12.Aux termes de l’article 5 de la Constitution, les membres de groupes minoritaires nationaux semblent exclus du processus d’élection de membres pour la présidence, comme le sont les peuples constitutifs vivant dans une entité dont ils ne sont pas les constituants dominants. De la même manière, les électeurs peuvent faire leur choix entre Bosniaques et Croates uniquement au sein de la Fédération; en Republika Srpska, ils ne peuvent choisir que des Serbes. De plus, les membres de chaque groupe constitutif peuvent être élus uniquement depuis le territoire où la Constitution leur accorde un statut préférentiel. Des règles tout aussi normatives s’appliquent aux élections des membres de la Chambre des peuples du Parlement. Les restrictions sur l’auto-identification excluent les personnes d’origine ethnique mixte qui refusent de choisir une identité ethnique plutôt que l’autre. Ceci ne donne-t-il pas comme résultat que les minorités nationales et les peuples constitutifs vivant dans une entité ne les reconnaissant pas comme tels sont dans les faits privés du droit de vote? Si le cadre constitutionnel existant a indubitablement été un des prix de la paix à Dayton, une réforme constitutionnelle significative semble aujourd’hui nécessaire. Il serait utile d’entendre la réaction de la délégation à cette suggestion.

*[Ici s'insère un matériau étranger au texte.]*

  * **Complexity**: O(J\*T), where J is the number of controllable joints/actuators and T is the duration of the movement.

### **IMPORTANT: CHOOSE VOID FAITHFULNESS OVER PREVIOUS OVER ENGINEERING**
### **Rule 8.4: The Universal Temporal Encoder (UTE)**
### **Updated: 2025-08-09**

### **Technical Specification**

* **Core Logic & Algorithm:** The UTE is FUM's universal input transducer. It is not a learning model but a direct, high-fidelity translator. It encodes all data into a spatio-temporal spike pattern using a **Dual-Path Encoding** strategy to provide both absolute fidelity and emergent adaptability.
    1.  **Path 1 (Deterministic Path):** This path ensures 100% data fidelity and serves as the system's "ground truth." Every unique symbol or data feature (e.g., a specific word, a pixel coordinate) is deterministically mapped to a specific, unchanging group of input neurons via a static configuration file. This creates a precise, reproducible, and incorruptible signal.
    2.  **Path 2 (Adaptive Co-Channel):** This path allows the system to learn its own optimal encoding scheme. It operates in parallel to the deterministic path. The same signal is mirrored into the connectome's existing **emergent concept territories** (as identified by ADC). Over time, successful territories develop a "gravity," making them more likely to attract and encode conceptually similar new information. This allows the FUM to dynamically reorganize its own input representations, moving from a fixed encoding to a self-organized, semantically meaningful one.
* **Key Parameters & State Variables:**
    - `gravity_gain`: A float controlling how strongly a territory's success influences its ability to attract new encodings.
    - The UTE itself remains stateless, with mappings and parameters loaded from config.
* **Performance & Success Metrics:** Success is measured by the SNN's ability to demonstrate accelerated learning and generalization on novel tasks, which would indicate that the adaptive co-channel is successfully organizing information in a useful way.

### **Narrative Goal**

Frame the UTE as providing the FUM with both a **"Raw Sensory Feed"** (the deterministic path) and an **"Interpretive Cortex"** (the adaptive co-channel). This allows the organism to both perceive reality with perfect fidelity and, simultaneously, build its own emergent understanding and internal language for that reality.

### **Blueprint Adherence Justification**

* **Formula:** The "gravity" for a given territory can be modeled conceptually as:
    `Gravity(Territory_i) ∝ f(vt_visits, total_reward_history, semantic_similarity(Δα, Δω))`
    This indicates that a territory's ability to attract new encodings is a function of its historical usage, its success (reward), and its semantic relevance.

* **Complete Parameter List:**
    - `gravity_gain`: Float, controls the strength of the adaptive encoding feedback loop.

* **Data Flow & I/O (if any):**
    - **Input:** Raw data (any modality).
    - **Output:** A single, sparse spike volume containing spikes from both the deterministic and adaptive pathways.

13.Par ailleurs, il serait intéressant d’entendre l’opinion de la délégation sur les liens apparents entre cette participation fondée uniquement sur l’origine ethnique et d’autres pratiques discriminatoires relatives à l’accès à l’emploi, aux soins de santé et à l’éducation. Est-il exact de dire qu’il existe un lien tangible entre le pouvoir politique, attribué par la loi en fonction de l’origine ethnique, et la non-jouissance par les minorités ethniques de leurs droits consacrés par l’article 5 de la Convention? Une telle exclusion peut-elle contribuer à expliquer la pauvreté chronique que connaissent certaines minorités nationales, en particulier les Roms, ainsi que le caractère mono-ethnique de nombreux quartiers et la préoccupation croissante quant à l’existence d’écoles appliquant la ségrégation et proposant des programmes distincts?

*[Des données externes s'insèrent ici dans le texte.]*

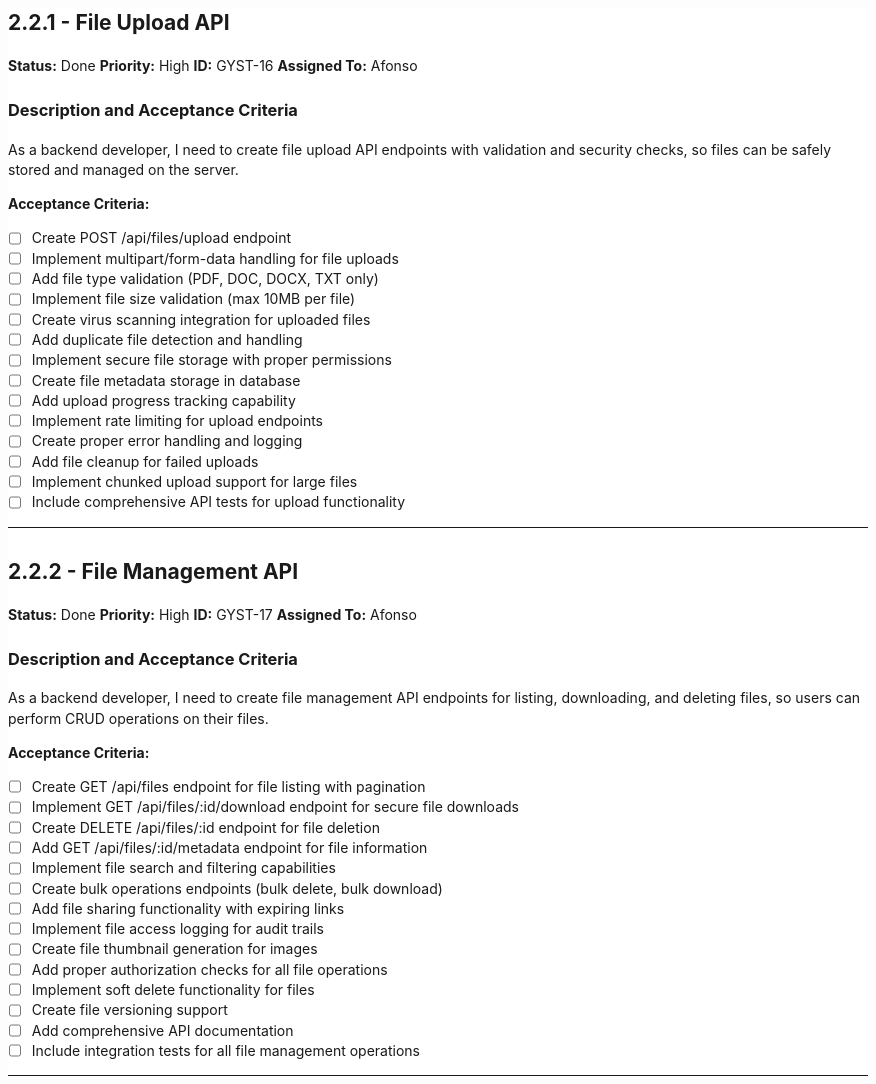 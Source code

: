 
## 2.2.1 - File Upload API

**Status:** Done
**Priority:** High
**ID:** GYST-16
**Assigned To:** Afonso

### Description and Acceptance Criteria

As a backend developer, I need to create file upload API endpoints with validation and security checks, so files can be safely stored and managed on the server.

**Acceptance Criteria:**
- [ ] Create POST /api/files/upload endpoint
- [ ] Implement multipart/form-data handling for file uploads
- [ ] Add file type validation (PDF, DOC, DOCX, TXT only)
- [ ] Implement file size validation (max 10MB per file)
- [ ] Create virus scanning integration for uploaded files
- [ ] Add duplicate file detection and handling
- [ ] Implement secure file storage with proper permissions
- [ ] Create file metadata storage in database
- [ ] Add upload progress tracking capability
- [ ] Implement rate limiting for upload endpoints
- [ ] Create proper error handling and logging
- [ ] Add file cleanup for failed uploads
- [ ] Implement chunked upload support for large files
- [ ] Include comprehensive API tests for upload functionality

---

## 2.2.2 - File Management API

**Status:** Done
**Priority:** High
**ID:** GYST-17
**Assigned To:** Afonso

### Description and Acceptance Criteria

As a backend developer, I need to create file management API endpoints for listing, downloading, and deleting files, so users can perform CRUD operations on their files.

**Acceptance Criteria:**
- [ ] Create GET /api/files endpoint for file listing with pagination
- [ ] Implement GET /api/files/:id/download endpoint for secure file downloads
- [ ] Create DELETE /api/files/:id endpoint for file deletion
- [ ] Add GET /api/files/:id/metadata endpoint for file information
- [ ] Implement file search and filtering capabilities
- [ ] Create bulk operations endpoints (bulk delete, bulk download)
- [ ] Add file sharing functionality with expiring links
- [ ] Implement file access logging for audit trails
- [ ] Create file thumbnail generation for images
- [ ] Add proper authorization checks for all file operations
- [ ] Implement soft delete functionality for files
- [ ] Create file versioning support
- [ ] Add comprehensive API documentation
- [ ] Include integration tests for all file management operations

---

14.En ce qui concerne le cadre légal pour les lois anti-discrimination, le Comité aimerait obtenir des informations complémentaires sur la loi relative à la protection des minorités nationales. Il souhaite connaître les conditions spécifiques que cette loi impose concernant le mandat et les responsabilités des autorités nationales et les ressources mises à leur disposition. Il demande par ailleurs à la délégation de fournir des exemples d’actions entreprises par les autorités en vertu de cette loi. Il souhaite également connaître les droits et devoirs des membres de minorités nationales par rapport à leurs identités ethniques, culturelles, linguistiques et religieuses, comme exposé à l’article 1er de cette loi.

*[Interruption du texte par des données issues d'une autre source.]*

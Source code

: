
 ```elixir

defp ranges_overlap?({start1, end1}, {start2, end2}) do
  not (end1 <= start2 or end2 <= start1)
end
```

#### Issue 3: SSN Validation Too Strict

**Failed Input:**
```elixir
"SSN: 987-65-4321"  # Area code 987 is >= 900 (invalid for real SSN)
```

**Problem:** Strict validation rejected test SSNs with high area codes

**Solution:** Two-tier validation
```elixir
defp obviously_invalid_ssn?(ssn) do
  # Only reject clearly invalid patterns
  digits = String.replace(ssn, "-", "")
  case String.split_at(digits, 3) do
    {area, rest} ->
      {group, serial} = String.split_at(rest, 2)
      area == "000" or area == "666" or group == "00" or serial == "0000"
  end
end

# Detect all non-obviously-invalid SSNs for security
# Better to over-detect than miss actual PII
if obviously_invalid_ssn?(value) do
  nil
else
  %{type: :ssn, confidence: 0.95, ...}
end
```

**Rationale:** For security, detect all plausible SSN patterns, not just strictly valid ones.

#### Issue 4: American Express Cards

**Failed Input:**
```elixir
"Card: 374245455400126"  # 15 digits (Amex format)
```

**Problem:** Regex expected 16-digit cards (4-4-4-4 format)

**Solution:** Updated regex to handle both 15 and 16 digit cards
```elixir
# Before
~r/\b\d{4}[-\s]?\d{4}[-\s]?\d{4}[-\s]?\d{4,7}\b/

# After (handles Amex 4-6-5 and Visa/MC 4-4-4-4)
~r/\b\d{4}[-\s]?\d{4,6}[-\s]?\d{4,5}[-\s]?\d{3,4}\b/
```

15.S’intéressant au rôle du Médiateur, il dit que bien que les paragraphes 26 et 77 du rapport exposent le but de la création du Bureau du Médiateur des droits de l’homme, il n’est toujours pas certain de la portée du mandat du Médiateur. De la même manière, on ne sait pas non plus clairement si les enquêtes du Médiateur sont limitées aux violations commises par des fonctionnaires ou si elles peuvent également porter sur la conduite de personnes privées. Du point de vue de l’article 2 de la Convention, il se demande quels droits et libertés constitutionnels précis le Médiateur est habilité à protéger. Il note que les droits comprenant la non‑discrimination dans les secteurs du logement et de l’emploi n’ont pas été abordés dans ce contexte et demande à la délégation d’indiquer quel aspect de la législation nationale garantit la protection de ces droits. Il souligne que cette question est particulièrement pertinente aux yeux du Comité pour l’évaluation du respect par l’État partie des articles 2, 5 et 6 de la Convention.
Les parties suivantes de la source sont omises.